The real gist of the bit was the drink’s inclusion of another “strange fruit.”

The beverage contains schisandra (sometimes misspelled “shizandra,” known as wu wei zi in China), a berry from the Schisandra chinensis plant common to China. The fruit has reputed medicinal properties (considered one of the “50 fundamental herbs” in traditional Chinese medicine) and is generally classified as an adaptogen (apparently for its protective effects on the liver). In addition to its reported health benefits, the so-called “five-flavor berry” is also said to deliver five distinct tastes: salty, sweet, sour, pungent (spicy) and bitter (although I don’t think I would classify pungent as a taste, more of a sensation—and if we let pungent in the taste door, astringency, coolness and tingling might sneak in, as well—but this concept is not without precedent, as Indian Arusuvai tradition taps spicy as a basic taste).

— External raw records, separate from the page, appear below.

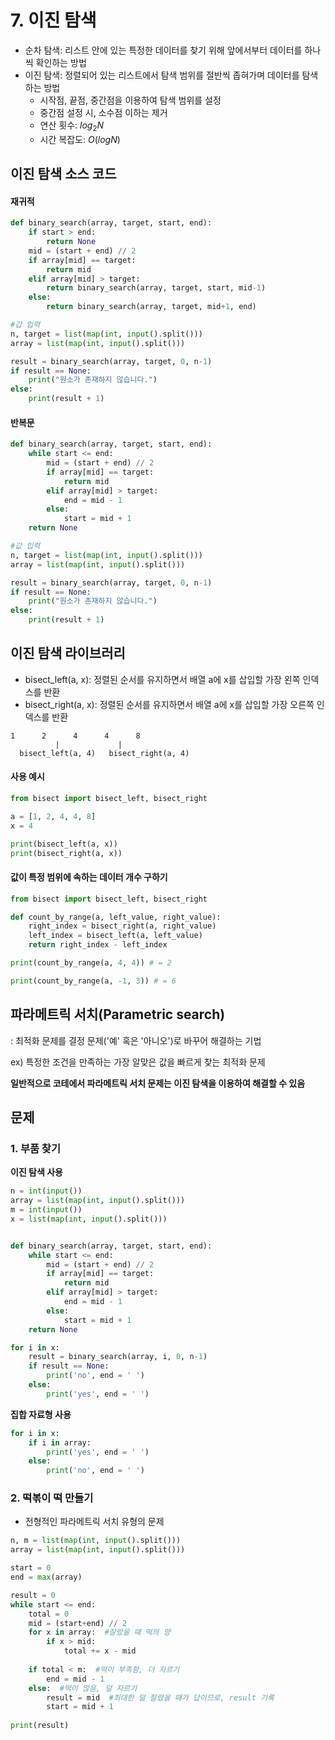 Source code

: # 7. 이진 탐색

- 순차 탐색: 리스트 안에 있는 특정한 데이터를 찾기 위해 앞에서부터 데이터를 하나씩 확인하는 방법
- 이진 탐색: 정렬되어 있는 리스트에서 탐색 범위를 절반씩 좁혀가며 데이터를 탐색하는 방법
  + 시작점, 끝점, 중간점을 이용하여 탐색 범위를 설정
  + 중간점 설정 시, 소수점 이하는 제거
  + 연산 횟수: $log_2N$
  + 시간 복잡도: $O(logN)$

## 이진 탐색 소스 코드
#### 재귀적
```python
def binary_search(array, target, start, end):
    if start > end:
        return None
    mid = (start + end) // 2
    if array[mid] == target:
        return mid
    elif array[mid] > target:
        return binary_search(array, target, start, mid-1)
    else:
        return binary_search(array, target, mid+1, end)
```
```python
#갑 입력
n, target = list(map(int, input().split()))
array = list(map(int, input().split()))

result = binary_search(array, target, 0, n-1)
if result == None:
    print("원소가 존재하지 않습니다.")
else:
    print(result + 1)
```

#### 반복문
```python
def binary_search(array, target, start, end):
    while start <= end:
        mid = (start + end) // 2
        if array[mid] == target:
            return mid
        elif array[mid] > target:
            end = mid - 1
        else:
            start = mid + 1
    return None
```
```python
#값 입력
n, target = list(map(int, input().split()))
array = list(map(int, input().split()))

result = binary_search(array, target, 0, n-1)
if result == None:
    print("원소가 존재하지 않습니다.")
else:
    print(result + 1)
```

## 이진 탐색 라이브러리
- bisect_left(a, x): 정렬된 순서를 유지하면서 배열 a에 x를 삽입할 가장 왼쪽 인덱스를 반환
- bisect_right(a, x): 정렬된 순서를 유지하면서 배열 a에 x를 삽입할 가장 오른쪽 인덱스를 반환
```
1      2      4      4      8
          |             |
  bisect_left(a, 4)   bisect_right(a, 4)
```

#### 사용 예시
```python
from bisect import bisect_left, bisect_right

a = [1, 2, 4, 4, 8]
x = 4

print(bisect_left(a, x))
print(bisect_right(a, x))
```

#### 값이 특정 범위에 속하는 데이터 개수 구하기
```python
from bisect import bisect_left, bisect_right

def count_by_range(a, left_value, right_value):
    right_index = bisect_right(a, right_value)
    left_index = bisect_left(a, left_value)
    return right_index - left_index

print(count_by_range(a, 4, 4)) # = 2

print(count_by_range(a, -1, 3)) # = 6
```

## 파라메트릭 서치(Parametric search)
: 최적화 문제를 결정 문제('예' 혹은 '아니오')로 바꾸어 해결하는 기법

ex) 특정한 조건을 만족하는 가장 알맞은 값을 빠르게 찾는 최적화 문제

**일반적으로 코테에서 파라메트릭 서치 문제는 이진 탐색을 이용하여 해결할 수 있음**


## 문제

### 1. 부품 찾기

**이진 탐색 사용**
```python
n = int(input())
array = list(map(int, input().split()))
m = int(input())
x = list(map(int, input().split()))


def binary_search(array, target, start, end):
    while start <= end:
        mid = (start + end) // 2
        if array[mid] == target:
            return mid
        elif array[mid] > target:
            end = mid - 1
        else:
            start = mid + 1
    return None

for i in x:
    result = binary_search(array, i, 0, n-1)
    if result == None:
        print('no', end = ' ')
    else:
        print('yes', end = ' ')
```

**집합 자료형 사용**
```python
for i in x:
    if i in array:
        print('yes', end = ' ')
    else:
        print('no', end = ' ')
```

### 2. 떡볶이 떡 만들기
- 전형적인 파라메트릭 서치 유형의 문제

```python
n, m = list(map(int, input().split()))
array = list(map(int, input().split()))

start = 0
end = max(array)

result = 0
while start <= end:
    total = 0
    mid = (start+end) // 2
    for x in array:  #잘랐을 때 떡의 양
        if x > mid:
            total += x - mid
    
    if total < m:  #떡이 부족함, 더 자르기
        end = mid - 1
    else:  #떡이 많음, 덜 자르기
        result = mid  #최대한 덜 잘랐을 때가 답이므로, result 기록
        start = mid + 1
        
print(result)
```
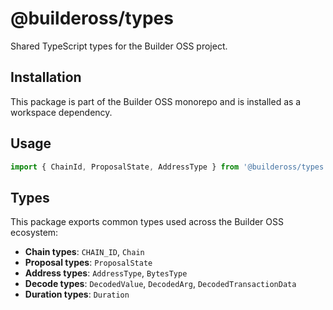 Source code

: # @buildeross/types

Shared TypeScript types for the Builder OSS project.

## Installation

This package is part of the Builder OSS monorepo and is installed as a workspace dependency.

## Usage

```typescript
import { ChainId, ProposalState, AddressType } from '@buildeross/types'
```

## Types

This package exports common types used across the Builder OSS ecosystem:

- **Chain types**: `CHAIN_ID`, `Chain`
- **Proposal types**: `ProposalState`
- **Address types**: `AddressType`, `BytesType`
- **Decode types**: `DecodedValue`, `DecodedArg`, `DecodedTransactionData`
- **Duration types**: `Duration` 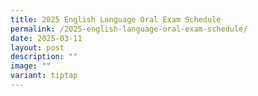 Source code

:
 ```yaml
---
title: 2025 English Language Oral Exam Schedule
permalink: /2025-english-language-oral-exam-schedule/
date: 2025-03-11
layout: post
description: ""
image: ""
variant: tiptap
---
```

<p></p>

Regardless, one berry that can deliver such simultaneous sensations is mighty cool—and could prove quite a hot item in some markets.

Fanning the Fruitaceutical Flames

When it comes to the next big health-food trend, nothing sets fire to product sales quite like a touch of the exotic. One need only consider the state of a notoriously irritating fruit like pomegranate—from a handling perspective—five years ago and today. Through better processing technology and research on the benefits of antioxidants and other healthful compounds in the fruits of nature’s bounty, an increasing array of ingredients is currently filtering into our processing pipeline.

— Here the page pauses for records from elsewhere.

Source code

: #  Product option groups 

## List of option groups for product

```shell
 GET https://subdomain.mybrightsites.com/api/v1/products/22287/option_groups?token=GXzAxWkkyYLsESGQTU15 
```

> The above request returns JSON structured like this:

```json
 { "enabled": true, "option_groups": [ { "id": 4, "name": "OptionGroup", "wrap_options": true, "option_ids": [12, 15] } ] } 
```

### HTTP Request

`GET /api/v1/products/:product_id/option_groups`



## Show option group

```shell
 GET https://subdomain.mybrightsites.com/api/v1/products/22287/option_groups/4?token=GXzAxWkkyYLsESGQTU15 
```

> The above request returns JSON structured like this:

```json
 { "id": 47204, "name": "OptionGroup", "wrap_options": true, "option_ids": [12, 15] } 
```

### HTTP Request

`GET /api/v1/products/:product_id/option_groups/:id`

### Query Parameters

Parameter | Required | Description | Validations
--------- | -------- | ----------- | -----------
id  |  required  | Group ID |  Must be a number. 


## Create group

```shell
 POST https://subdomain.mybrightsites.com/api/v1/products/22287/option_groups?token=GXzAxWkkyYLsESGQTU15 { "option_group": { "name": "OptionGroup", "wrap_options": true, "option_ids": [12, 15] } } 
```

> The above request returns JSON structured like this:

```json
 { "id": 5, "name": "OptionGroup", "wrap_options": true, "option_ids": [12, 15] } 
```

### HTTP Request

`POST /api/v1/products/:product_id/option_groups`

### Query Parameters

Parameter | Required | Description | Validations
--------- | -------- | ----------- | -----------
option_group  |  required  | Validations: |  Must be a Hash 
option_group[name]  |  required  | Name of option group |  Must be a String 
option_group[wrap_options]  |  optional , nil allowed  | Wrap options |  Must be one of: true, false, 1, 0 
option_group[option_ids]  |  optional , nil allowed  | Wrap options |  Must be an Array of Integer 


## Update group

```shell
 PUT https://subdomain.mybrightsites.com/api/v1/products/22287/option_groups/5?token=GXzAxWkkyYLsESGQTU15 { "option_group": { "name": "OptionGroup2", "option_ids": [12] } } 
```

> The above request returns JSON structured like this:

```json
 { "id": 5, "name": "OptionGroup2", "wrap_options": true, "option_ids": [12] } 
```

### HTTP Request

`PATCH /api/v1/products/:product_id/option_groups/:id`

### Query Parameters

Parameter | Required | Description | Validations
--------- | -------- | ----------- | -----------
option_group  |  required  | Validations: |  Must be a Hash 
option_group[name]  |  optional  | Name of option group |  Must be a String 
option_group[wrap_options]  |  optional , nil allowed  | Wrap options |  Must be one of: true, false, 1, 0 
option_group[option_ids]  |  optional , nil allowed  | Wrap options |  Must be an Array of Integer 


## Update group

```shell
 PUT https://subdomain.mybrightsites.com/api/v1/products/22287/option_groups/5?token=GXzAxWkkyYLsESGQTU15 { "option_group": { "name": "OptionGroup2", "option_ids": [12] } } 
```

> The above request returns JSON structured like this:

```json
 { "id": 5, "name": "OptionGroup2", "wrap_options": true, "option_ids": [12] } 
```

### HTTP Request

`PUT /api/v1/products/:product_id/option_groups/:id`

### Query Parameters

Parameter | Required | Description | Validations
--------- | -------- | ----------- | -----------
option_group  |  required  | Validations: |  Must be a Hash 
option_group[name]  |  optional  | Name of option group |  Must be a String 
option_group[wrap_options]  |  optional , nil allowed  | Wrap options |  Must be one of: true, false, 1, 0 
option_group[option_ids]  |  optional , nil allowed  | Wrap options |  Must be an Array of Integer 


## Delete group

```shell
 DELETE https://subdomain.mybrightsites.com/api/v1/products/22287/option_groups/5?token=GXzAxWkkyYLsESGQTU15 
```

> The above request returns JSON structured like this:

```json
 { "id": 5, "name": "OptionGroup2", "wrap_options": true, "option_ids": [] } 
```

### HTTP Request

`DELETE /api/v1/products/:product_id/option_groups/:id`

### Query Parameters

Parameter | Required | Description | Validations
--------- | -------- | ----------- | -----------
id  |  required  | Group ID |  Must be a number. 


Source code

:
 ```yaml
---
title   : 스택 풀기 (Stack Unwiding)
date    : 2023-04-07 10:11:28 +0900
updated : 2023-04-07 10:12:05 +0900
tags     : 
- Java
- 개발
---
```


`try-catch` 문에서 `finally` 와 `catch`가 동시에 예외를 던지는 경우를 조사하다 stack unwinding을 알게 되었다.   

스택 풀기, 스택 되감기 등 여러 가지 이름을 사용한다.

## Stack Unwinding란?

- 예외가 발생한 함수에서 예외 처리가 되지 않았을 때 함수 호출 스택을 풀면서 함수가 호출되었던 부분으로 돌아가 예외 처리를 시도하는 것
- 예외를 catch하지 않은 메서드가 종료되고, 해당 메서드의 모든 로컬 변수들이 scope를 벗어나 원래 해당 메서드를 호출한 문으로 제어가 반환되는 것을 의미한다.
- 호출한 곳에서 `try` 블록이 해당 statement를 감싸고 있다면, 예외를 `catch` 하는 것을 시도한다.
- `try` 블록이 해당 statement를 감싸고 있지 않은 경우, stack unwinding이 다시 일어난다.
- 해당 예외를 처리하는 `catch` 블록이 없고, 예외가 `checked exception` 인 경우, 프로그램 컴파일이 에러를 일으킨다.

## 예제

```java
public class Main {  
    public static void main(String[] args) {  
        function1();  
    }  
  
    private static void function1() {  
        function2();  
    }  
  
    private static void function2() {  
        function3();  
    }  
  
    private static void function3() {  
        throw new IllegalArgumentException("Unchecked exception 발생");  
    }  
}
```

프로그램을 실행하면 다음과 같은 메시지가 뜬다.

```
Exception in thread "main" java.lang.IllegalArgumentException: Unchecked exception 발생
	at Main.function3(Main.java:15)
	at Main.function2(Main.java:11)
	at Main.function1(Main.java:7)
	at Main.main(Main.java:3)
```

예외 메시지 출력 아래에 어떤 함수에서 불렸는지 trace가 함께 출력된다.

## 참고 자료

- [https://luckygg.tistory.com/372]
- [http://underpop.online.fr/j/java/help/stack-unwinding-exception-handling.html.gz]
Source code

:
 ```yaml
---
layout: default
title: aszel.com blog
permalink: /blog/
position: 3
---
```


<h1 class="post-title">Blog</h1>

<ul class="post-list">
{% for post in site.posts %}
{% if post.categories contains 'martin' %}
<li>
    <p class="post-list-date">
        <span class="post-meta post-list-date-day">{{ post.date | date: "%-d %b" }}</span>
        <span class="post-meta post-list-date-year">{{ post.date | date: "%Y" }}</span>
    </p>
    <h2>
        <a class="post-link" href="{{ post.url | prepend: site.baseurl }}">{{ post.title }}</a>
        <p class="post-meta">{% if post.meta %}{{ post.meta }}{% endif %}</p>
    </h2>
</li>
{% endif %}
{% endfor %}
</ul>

Now, hip, tropical fruits like noni, goji, açaí and mangosteen are seeing increasing play in select product-development circles (and gaining more attention in the media). Call them superfoods, superfruits, nutrafruits or fruitaceuticals... Whatever the moniker, they’re hot, and despite the advances with some fruits—including the aforementioned pomegranate, as well as all things grape, to mention two—ingredient manufacturers are just beginning to scratch the surface of their potential.

Five years from now, these erstwhile oddities will be as common as, well, pomegranates and green tea. And ingredient R&D will undoubtedly have hatched a host of concentrated fruitaceutical ingredients for addition to our growing pantry of healthful—hopefully everyday—foods and beverages.

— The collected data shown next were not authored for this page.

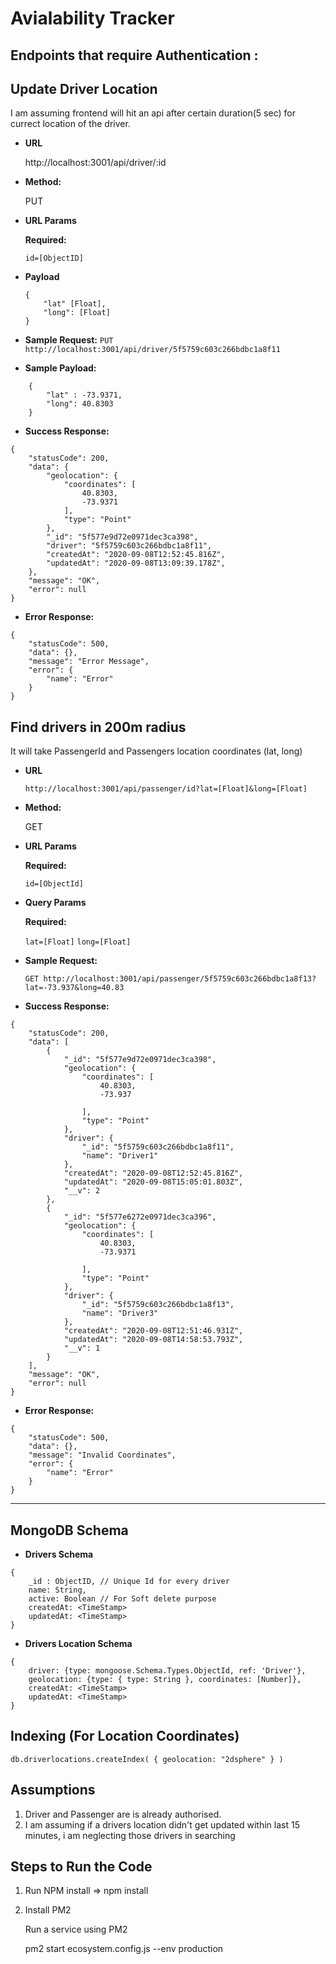 # Avialability Tracker

## Endpoints that require Authentication :

**Update Driver Location**
---- 

I am assuming frontend will hit an api after certain duration(5 sec) for currect location of the driver.

* **URL**

    http://localhost:3001/api/driver/:id

* **Method:**

    PUT

*  **URL Params**

    **Required:**
 
   `id=[ObjectID]`
   
*  **Payload**

    ```
    {
        "lat" [Float],
        "long": [Float]
    }
    ```

* **Sample Request:**
 `PUT http://localhost:3001/api/driver/5f5759c603c266bdbc1a8f11`


* **Sample Payload:**
```
    {
        "lat" : -73.9371,
        "long": 40.8303
    }
```
* **Success Response:**
```
{
    "statusCode": 200,
    "data": {
        "geolocation": {
            "coordinates": [
                40.8303,
                -73.9371
            ],
            "type": "Point"
        },
        "_id": "5f577e9d72e0971dec3ca398",
        "driver": "5f5759c603c266bdbc1a8f11",
        "createdAt": "2020-09-08T12:52:45.816Z",
        "updatedAt": "2020-09-08T13:09:39.178Z",
    },
    "message": "OK",
    "error": null
}
```

* **Error Response:**
```
{
    "statusCode": 500,
    "data": {},
    "message": "Error Message",
    "error": {
        "name": "Error"
    }
}
```

**Find drivers in 200m radius**
---- 
 

It will take PassengerId and Passengers location coordinates (lat, long)

* **URL**

    `http://localhost:3001/api/passenger/id?lat=[Float]&long=[Float]`

* **Method:**

    GET

*  **URL Params**

    **Required:**
 
   `id=[ObjectId]`


*  **Query Params**

    **Required:**

    `lat=[Float]`
    `long=[Float]`



* **Sample Request:**

    `GET http://localhost:3001/api/passenger/5f5759c603c266bdbc1a8f13?lat=-73.937&long=40.83`


* **Success Response:**
```
{
    "statusCode": 200,
    "data": [
        {
            "_id": "5f577e9d72e0971dec3ca398",
            "geolocation": {
                "coordinates": [
                    40.8303,
                    -73.937
                    
                ],
                "type": "Point"
            },
            "driver": {
                "_id": "5f5759c603c266bdbc1a8f11",
                "name": "Driver1"
            },
            "createdAt": "2020-09-08T12:52:45.816Z",
            "updatedAt": "2020-09-08T15:05:01.803Z",
            "__v": 2
        },
        {
            "_id": "5f577e6272e0971dec3ca396",
            "geolocation": {
                "coordinates": [
                    40.8303,
                    -73.9371
                    
                ],
                "type": "Point"
            },
            "driver": {
                "_id": "5f5759c603c266bdbc1a8f13",
                "name": "Driver3"
            },
            "createdAt": "2020-09-08T12:51:46.931Z",
            "updatedAt": "2020-09-08T14:58:53.793Z",
            "__v": 1
        }
    ],
    "message": "OK",
    "error": null
}
```

* **Error Response:**
```
{
    "statusCode": 500,
    "data": {},
    "message": "Invalid Coordinates",
    "error": {
        "name": "Error"
    }
}
```
---------------------------------------------
**MongoDB Schema**
---- 

* **Drivers Schema**

```
{
    _id : ObjectID, // Unique Id for every driver
    name: String,
    active: Boolean // For Soft delete purpose
    createdAt: <TimeStamp>
    updatedAt: <TimeStamp>
}
```

* **Drivers Location Schema**
```
{
    driver: {type: mongoose.Schema.Types.ObjectId, ref: 'Driver'},
    geolocation: {type: { type: String }, coordinates: [Number]},
    createdAt: <TimeStamp>
    updatedAt: <TimeStamp>
}
```


**Indexing (For Location Coordinates)**
---- 
```db.driverlocations.createIndex( { geolocation: "2dsphere" } )```

**Assumptions**
----

1. Driver and Passenger are is already authorised.
2. I am assuming if a drivers location didn't get updated within last 15 minutes, i am neglecting those drivers in searching



**Steps to Run the Code**
----

1. Run NPM install => npm install
2. Install PM2

    Run a service using PM2

    pm2 start ecosystem.config.js --env production


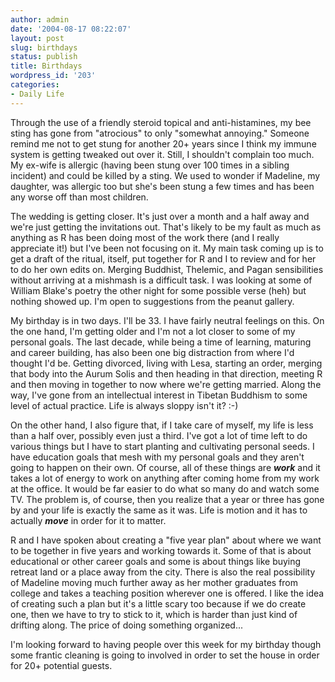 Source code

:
 ```yaml
---
author: admin
date: '2004-08-17 08:22:07'
layout: post
slug: birthdays
status: publish
title: Birthdays
wordpress_id: '203'
categories:
- Daily Life
---
```

<p>Through the use of a friendly steroid topical and anti-histamines, my bee 
sting has gone from &quot;atrocious&quot; to only &quot;somewhat annoying.&quot; Someone remind me 
not to get stung for another 20+ years since I think my immune system is getting 
tweaked out over it. Still, I shouldn&#39;t complain too much. My ex-wife is 
allergic (having been stung over 100 times in a sibling incident) and could be 
killed by a sting. We used to wonder if Madeline, my daughter, was allergic too 
but she&#39;s been stung a few times and has been any worse off than most children.</p>
<p>The wedding is getting closer. It&#39;s just over a month and a half away and 
we&#39;re just getting the invitations out. That&#39;s likely to be my fault as much as 
anything as R has been doing most of the work there (and I really appreciate 
it!) but I&#39;ve been not focusing on it. My main task coming up is to get a draft 
of the ritual, itself, put together for R and I to review and for her to do her 
own edits on. Merging Buddhist, Thelemic, and Pagan sensibilities without 
arriving at a mishmash is a difficult task. I was looking at some of William 
Blake&#39;s poetry the other night for some possible verse (heh) but nothing showed 
up. I&#39;m open to suggestions from the peanut gallery.</p>
<p>My birthday is in two days. I&#39;ll be 33. I have fairly neutral feelings on 
this. On the one hand, I&#39;m getting older and I&#39;m not a lot closer to some of my 
personal goals. The last decade, while being a time of learning, maturing and 
career building, has also been one big distraction from where I&#39;d thought I&#39;d 
be. Getting divorced, living with Lesa, starting an order, merging that body 
into the Aurum Solis and then heading in that direction, meeting R and then 
moving in together to now where we&#39;re getting married. Along the way, I&#39;ve gone 
from an intellectual interest in Tibetan Buddhism to some level of actual 
practice. Life is always sloppy isn&#39;t it? :-)</p>
<p>On the other hand, I also figure that, if I take care of myself, my life is 
less than a half over, possibly even just a third. I&#39;ve got a lot of time left 
to do various things but I have to start planting and cultivating personal 
seeds. I have education goals that mesh with my personal goals and they aren&#39;t 
going to happen on their own. Of course, all of these things are <b><i>work</i></b> 
and it takes a lot of energy to work on anything after coming home from my work 
at the office. It would be far easier to do what so many do and watch some TV. 
The problem is, of course, then you realize that a year or three has gone by and 
your life is exactly the same as it was. Life is motion and it has to actually
<b><i>move</i></b> in order for it to matter. </p>
<p>R and I have spoken about creating a &quot;five year plan&quot; about where we want to 
be together in five years and working towards it. Some of that is about 
educational or other career goals and some is about things like buying retreat 
land or a place away from the city. There is also the real possibility of 
Madeline moving much further away as her mother graduates from college and takes 
a teaching position wherever one is offered. I like the idea of creating such a 
plan but it&#39;s a little scary too because if we do create one, then we have to 
try to stick to it, which is harder than just kind of drifting along. The price 
of doing something organized... </p>
<p>I&#39;m looking forward to having people over this week for my birthday though 
some frantic cleaning is going to involved in order to set the house in order 
for 20+ potential guests.</p>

Putting Strange Fruit to Use

Although new flavors continually emerge as possible candidates for use in various foods and beverages, product developers should use a couple of guidelines when considering them.

To boost the actual relative healthfulness of a product—as opposed to simply adding a halo--whenever possible, include a whole-fruit ingredient, like a purée, along with any necessary added flavor. That way, if the fruit is connected to its antioxidant potential, consumers can get a real benefit—as opposed to perceived—from the product.

Also, keep in mind that some of the flavors delivered by our strange fruits can, at first blush, come across as rather foreign to consumers (too acidic, too earthy, etc.). When experimenting with various fruits, try blends with common and accepted flavors that make sense. Some recent product offerings along these lines have included blends of açaí with blueberry, or pomegranate with tart cherries. Also, different blends will make sense for different target markets (youth, adult, etc., and even between the sexes).

Finally, some fruits get hot and then fizzle out after the initial buzz dies down. Such moves in and out of fashion can alter supplies of the fruit, so make sure all ingredients tapped for new products and lines are available in sufficient supply for the foreseeable future.